The Fanti Family has been producing wine and-extra virgin olive oil in Tuscany for nearly 200 years. In the 1970s, current owner Filippo first took over the Estate, marking a major turning point in its history. After redesigning and replanting across its 300 hectare property, an innovation-meets-tradition winemaking technique has resulted in extremely high-quality grape growing, all while avoiding any non-organic fertilizers. Eighty percent of the plantings in the vineyards are Sangiovese or Sangiovese Grosso, a focus that reinforces the family’s commitment to the quality wine of the region and which is reflected in Fanti’s highly rated Brunelli. Filippo’s daughter Elisa joined the team in 2007 and has since been instrumental in reinforcing their position in the international market.
When Filippo decided to reconfigure their 300 hectare property, he allocated 50 hectares to be grape vines, just half that of the olive grove. He apportioned other plots of the property to crops and woodlands in a layout that was designed to nurture the vineyards. With soil that is laden with limestone and clay, optimal daytime sun exposure and a nighttime thermal drop, the viniculture is carefully orchestrated to mirror the flavors and aromas of both the grape and the territory. The winery itself is partially built into a hill to reduce visual impact and protect the scenery.
Inside the winery, Filippo himself has carefully selected everything, from the sorting table, stainless steel vats and pumpover system to a very high standard of barrel selection. As a result, Fanti continues to produce hallmark Southern Montalcino wines with the help of their surrounding terroir and passion for making approachable wines for new wine makers and seasoned pros alike.
Among Italy's elite red grape varieties, Sangiovese has the perfect intersection of bright red fruit and savory earthiness and is responsible for the best red wines of Tuscany. While it is best known as the chief component of Chianti, it is also the main grape in Vino Nobile di Montepulciano and reaches the height of its power and intensity in the complex, long-lived Brunello di Montalcino. Somm Secret—Sangiovese doubles under the alias, Nielluccio, on the French island of Corsica where it produces distinctly floral and refreshing reds and rosés.

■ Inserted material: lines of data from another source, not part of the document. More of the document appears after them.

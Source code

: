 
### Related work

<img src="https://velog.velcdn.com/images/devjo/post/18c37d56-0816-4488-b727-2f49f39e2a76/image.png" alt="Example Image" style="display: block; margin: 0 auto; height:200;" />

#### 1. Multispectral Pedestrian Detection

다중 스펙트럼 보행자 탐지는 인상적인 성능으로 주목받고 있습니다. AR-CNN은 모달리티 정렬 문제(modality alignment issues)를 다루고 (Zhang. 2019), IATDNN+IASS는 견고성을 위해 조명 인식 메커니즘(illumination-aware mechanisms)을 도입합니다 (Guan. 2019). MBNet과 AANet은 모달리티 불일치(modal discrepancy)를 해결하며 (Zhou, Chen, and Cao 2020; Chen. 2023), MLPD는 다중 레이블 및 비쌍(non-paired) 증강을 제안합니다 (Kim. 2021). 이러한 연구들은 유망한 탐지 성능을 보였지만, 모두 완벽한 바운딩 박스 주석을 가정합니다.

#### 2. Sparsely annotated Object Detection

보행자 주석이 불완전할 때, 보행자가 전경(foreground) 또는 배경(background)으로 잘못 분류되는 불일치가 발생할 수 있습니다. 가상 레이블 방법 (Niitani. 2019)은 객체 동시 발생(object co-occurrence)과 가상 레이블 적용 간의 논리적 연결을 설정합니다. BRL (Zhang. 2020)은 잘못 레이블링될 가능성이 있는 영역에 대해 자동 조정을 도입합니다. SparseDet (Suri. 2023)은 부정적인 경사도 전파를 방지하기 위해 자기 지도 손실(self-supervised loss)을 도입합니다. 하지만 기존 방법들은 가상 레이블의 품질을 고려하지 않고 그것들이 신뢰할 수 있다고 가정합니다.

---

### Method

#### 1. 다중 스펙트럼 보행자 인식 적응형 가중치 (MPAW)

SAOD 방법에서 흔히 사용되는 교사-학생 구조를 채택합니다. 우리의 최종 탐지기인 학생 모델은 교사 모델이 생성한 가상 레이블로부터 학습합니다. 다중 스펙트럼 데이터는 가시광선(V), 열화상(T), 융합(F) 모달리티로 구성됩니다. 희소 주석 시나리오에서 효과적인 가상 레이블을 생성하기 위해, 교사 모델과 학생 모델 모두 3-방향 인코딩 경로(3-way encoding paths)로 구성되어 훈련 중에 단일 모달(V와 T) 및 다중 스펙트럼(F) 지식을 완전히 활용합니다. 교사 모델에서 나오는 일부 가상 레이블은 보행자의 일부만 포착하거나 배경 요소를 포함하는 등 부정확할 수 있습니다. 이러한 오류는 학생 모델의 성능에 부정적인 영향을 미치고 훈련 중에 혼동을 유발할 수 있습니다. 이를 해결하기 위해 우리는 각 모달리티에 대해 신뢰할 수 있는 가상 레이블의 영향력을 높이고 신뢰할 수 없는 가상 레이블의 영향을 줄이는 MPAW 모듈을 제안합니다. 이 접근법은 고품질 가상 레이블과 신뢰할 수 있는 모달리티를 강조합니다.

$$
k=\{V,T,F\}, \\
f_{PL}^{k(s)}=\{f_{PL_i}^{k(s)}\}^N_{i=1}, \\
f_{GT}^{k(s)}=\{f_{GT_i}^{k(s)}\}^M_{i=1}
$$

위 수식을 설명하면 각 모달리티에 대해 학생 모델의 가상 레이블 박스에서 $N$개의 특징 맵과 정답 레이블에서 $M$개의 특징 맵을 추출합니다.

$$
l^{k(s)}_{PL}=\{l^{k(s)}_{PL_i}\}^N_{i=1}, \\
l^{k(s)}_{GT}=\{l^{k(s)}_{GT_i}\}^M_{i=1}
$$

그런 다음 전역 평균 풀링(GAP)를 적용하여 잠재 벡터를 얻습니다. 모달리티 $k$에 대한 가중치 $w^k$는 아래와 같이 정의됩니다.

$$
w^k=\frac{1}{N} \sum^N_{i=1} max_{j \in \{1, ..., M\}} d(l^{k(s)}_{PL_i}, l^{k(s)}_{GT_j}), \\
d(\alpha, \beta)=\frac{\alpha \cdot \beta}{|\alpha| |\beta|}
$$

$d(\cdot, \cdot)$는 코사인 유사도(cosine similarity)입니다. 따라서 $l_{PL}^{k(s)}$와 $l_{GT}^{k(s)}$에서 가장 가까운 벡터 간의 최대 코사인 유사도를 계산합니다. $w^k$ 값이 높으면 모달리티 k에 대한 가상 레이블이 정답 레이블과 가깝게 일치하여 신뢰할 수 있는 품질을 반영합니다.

Famous for its bold, layered and long-lived red, Brunello di Montalcino, the town of Montalcino is about 70 miles south of Florence, and has a warmer and drier climate than that of its neighbor, Chianti. The Sangiovese grape is king here, as it is in Chianti, but Montalcino has its own clone called Brunello.
The Brunello vineyards of Montalcino blanket the rolling hills surrounding the village and fan out at various elevations, creating the potential for Brunello wines expressing different styles. From the valleys, where deeper deposits of clay are found, come wines typically bolder, more concentrated and rich in opulent black fruit. The hillside vineyards produce wines more concentrated in red fruits and floral aromas; these sites reach up to over 1,600 feet and have shallow soils of rocks and shale.
Brunello di Montalcino by law must be aged a minimum of four years, including two years in barrel before realease and once released, typically needs more time in bottle for its drinking potential to be fully reached. The good news is that Montalcino makes a “baby brother” version. The wines called Rosso di Montalcino are often made from younger vines, aged for about a year before release, offer extraordinary values and are ready to drink young.